Como fica Jair Bolsonaro após a decisão da dosimetria pelo Congresso Nacional

Com a derrubada do veto do presidente Luiz Inácio Lula da Silva (PT) ao projeto da dosimetria, em decisão do Congresso Nacional, nesta quinta-feira, 30, a estimativa no meio jurídico é que o ex-presidente Jair Bolsonaro (PL), que está em prisão domiciliar, possa progredir para o regime semiaberto em cerca de dois anos e quatro meses, não mais em sete anos, como era previsto.

A mudança deverá ocorrer conta da diminuição da pena total, que, no caso do ex-presidente, passaria de 27 anos e 3 meses para 22 anos e um mês.

Segundo a advogada criminalista Izabela Jamar, de Brasília (DF), como a progressão depende do cumprimento de uma fração da pena, “qualquer alteração no tamanho da pena impacta diretamente o tempo necessário para avançar de regime”.

No entanto, destaca ela, que “essa progressão não ocorre de forma automática”. A especialista pontua que, após a dosimetria, a nova pena deve ser calculada pelo órgão julgador da condenação, que é o Supremo Tribunal Federal (STF).
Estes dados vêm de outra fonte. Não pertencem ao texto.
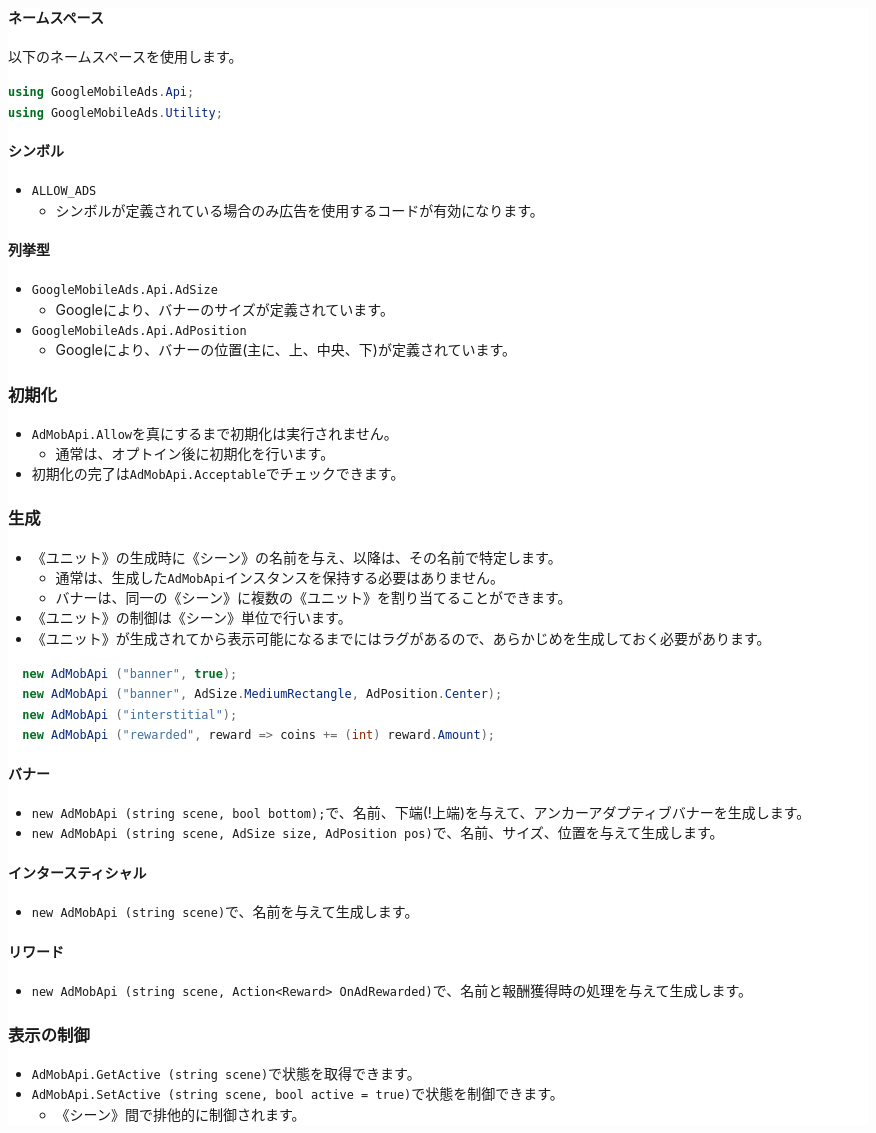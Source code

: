 #### ネームスペース
以下のネームスペースを使用します。

```csharp
using GoogleMobileAds.Api;
using GoogleMobileAds.Utility;
```
#### シンボル

- `ALLOW_ADS`
  - シンボルが定義されている場合のみ広告を使用するコードが有効になります。

#### 列挙型
- `GoogleMobileAds.Api.AdSize`
  - Googleにより、バナーのサイズが定義されています。
- `GoogleMobileAds.Api.AdPosition`
  - Googleにより、バナーの位置(主に、上、中央、下)が定義されています。

### 初期化
- `AdMobApi.Allow`を真にするまで初期化は実行されません。
    - 通常は、オプトイン後に初期化を行います。
- 初期化の完了は`AdMobApi.Acceptable`でチェックできます。

### 生成
- 《ユニット》の生成時に《シーン》の名前を与え、以降は、その名前で特定します。
  - 通常は、生成した`AdMobApi`インスタンスを保持する必要はありません。
  - バナーは、同一の《シーン》に複数の《ユニット》を割り当てることができます。
- 《ユニット》の制御は《シーン》単位で行います。
- 《ユニット》が生成されてから表示可能になるまでにはラグがあるので、あらかじめを生成しておく必要があります。

```csharp
  new AdMobApi ("banner", true);
  new AdMobApi ("banner", AdSize.MediumRectangle, AdPosition.Center);
  new AdMobApi ("interstitial");
  new AdMobApi ("rewarded", reward => coins += (int) reward.Amount);
```

#### バナー
- `new AdMobApi (string scene, bool bottom);`で、名前、下端(!上端)を与えて、アンカーアダプティブバナーを生成します。
- `new AdMobApi (string scene, AdSize size, AdPosition pos)`で、名前、サイズ、位置を与えて生成します。

#### インタースティシャル
- `new AdMobApi (string scene)`で、名前を与えて生成します。

#### リワード
- `new AdMobApi (string scene, Action<Reward> OnAdRewarded)`で、名前と報酬獲得時の処理を与えて生成します。

### 表示の制御
- `AdMobApi.GetActive (string scene)`で状態を取得できます。
- `AdMobApi.SetActive (string scene, bool active = true)`で状態を制御できます。
  - 《シーン》間で排他的に制御されます。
“No entanto, a chamada ‘redução’ não depende de uma decisão automática do STF, podendo decorrer de revisões da dosimetria ou reconhecimento de atenuantes”, diz a advogada.

Observa ainda que a progressão de pena não depende apenas do cumprimento desse período, mas de outros fatores como bom comportamento, tipo de crime e se o réu é primário ou reincidente. 

“No caso de figuras públicas, como o ex-presidente Jair Bolsonaro, essas regras são exatamente as mesmas aplicáveis a qualquer cidadão”, ressalta. “Ou seja, eventual progressão só ocorrerá se todos os critérios previstos na legislação forem efetivamente cumpridos”.

A redução de pena deriva do entendimento de que as penas de abolição violenta do Estado Democrático de Direito e golpe de Estado, aos quais Bolsonaro e aliados foram condenados, não podem ser somadas. Nesse caso, vale a pena do crime mais grave. O PL prevê ainda a saída do regime fechado após o cumprimento de um sexto da sentença, período mínimo anterior era de um quarto.